If reelected, she said she hopes to continue her work in reducing the cost of learning materials, drafting a more lenient course withdrawal policy and improving experience-based education for students entering the workforce after graduation.
Bhangu says that “unfinished business” pushed her to run for reelection. As one of the authors of Senate 2023, she wants to use her platform to support the implementation of the goals and strategies outlined in the document by pushing student priorities “in every way that [she] can.”
“I think the most relevant thing that makes me a good student senator is the fact that I never forget that students are the ones who put me here,” said Bhangu. “That's why I think I'm going for reelection. I just want to continue to fight for students.”
Bhangu said she wants to push for greater Senate transparency and a centralized student focus — specifically, she wants to reduce bureaucracy when it comes to passing motions and identify barriers in remote learning environments.
“We have to go beyond that and look at the concerns that instructors have, whether it's intellectual property, whether it is student comfort and privacy or other pedagogical reasons,” she said.
She also hopes to improve the structural format of the Senate, particularly the way student senators are viewed by other senate members, which she plans on seeing through with the use of the Senate triennial review.
“We've seen instances where faculty senators and student senators [are cooperating], but other times, it’s often seen that student senators are the ones fighting out there,” she said.
“We also need to develop a code of conduct and conflict of interest rules for senators,” she said.
Bhangu said that her experience in the Senate differentiates her from other candidates.

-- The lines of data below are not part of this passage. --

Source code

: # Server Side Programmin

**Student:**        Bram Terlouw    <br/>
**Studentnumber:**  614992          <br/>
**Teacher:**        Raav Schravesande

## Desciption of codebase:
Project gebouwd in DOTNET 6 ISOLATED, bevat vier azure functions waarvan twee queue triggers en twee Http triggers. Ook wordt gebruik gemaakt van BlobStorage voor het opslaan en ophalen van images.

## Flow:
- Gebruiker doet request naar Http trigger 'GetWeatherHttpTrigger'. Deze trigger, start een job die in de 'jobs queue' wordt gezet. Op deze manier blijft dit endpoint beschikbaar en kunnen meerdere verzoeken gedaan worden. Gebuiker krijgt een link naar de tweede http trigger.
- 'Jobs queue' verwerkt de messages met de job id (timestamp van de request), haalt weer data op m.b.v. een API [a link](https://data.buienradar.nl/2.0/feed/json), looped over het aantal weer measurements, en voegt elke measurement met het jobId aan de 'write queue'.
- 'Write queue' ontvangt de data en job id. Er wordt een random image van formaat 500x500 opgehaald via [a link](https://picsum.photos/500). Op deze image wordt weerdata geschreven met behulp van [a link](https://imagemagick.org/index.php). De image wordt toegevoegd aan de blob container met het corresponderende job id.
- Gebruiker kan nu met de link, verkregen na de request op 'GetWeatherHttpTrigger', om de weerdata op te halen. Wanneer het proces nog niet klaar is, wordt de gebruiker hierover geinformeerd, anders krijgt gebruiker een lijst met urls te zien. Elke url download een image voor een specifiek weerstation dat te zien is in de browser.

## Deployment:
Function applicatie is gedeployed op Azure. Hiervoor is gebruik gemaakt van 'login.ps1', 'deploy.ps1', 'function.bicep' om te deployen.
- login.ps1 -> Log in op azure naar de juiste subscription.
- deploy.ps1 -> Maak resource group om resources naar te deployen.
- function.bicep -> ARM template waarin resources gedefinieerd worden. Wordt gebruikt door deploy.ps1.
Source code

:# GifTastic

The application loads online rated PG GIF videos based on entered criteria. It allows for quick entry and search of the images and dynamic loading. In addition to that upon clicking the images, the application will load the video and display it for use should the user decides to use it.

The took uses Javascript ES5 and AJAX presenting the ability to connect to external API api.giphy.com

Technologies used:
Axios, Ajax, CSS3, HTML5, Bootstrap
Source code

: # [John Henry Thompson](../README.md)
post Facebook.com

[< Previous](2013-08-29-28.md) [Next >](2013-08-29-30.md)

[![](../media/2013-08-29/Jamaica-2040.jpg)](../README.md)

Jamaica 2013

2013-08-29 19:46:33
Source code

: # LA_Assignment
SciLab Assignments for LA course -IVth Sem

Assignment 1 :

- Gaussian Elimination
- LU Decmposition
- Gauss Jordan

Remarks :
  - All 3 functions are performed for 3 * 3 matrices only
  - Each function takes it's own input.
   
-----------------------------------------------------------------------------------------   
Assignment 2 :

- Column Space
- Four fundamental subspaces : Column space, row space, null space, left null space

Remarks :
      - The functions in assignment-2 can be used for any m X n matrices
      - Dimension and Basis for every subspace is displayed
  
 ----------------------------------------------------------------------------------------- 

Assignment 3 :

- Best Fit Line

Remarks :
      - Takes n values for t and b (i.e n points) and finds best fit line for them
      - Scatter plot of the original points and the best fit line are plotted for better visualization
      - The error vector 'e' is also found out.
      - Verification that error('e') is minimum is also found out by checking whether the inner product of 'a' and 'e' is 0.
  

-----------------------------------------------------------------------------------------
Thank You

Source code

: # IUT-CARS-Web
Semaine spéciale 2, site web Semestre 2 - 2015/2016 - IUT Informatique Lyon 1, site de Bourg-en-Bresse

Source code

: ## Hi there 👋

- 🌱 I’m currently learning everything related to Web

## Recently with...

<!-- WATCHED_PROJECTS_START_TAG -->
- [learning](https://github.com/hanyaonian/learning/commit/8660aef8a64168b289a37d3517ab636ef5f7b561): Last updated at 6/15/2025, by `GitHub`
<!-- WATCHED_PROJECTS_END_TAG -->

She “drafted and put into [motion]” the extension of the drop deadline to February 6, supported the restriction of remote invigilation tools and is the only student on the experiential education roundtable.
In her role as AMS VP academic and university affairs, she wrote a correspondence to push the university to “conduct a review” for honorary degrees, not just for revoking Bishop O’Grady’s honorary degree, but also of the process and criteria of granting honorary degrees.
According to Bhangu, there has been “a lot of progress” in the Tributes Committee — the committee in charge of honorary degrees — as there is now a “subcommittee to review the process on how they give out honorary degrees.” However, little progress has been made in the rescission of O’Grady’s degree.
“I'll continue holding them accountable to what [UBC has] committed to doing, and keep questioning if we’re giving out degrees like that, are we really living up to our goals as an institution?” she said.
Bhangu is also running for AMS president.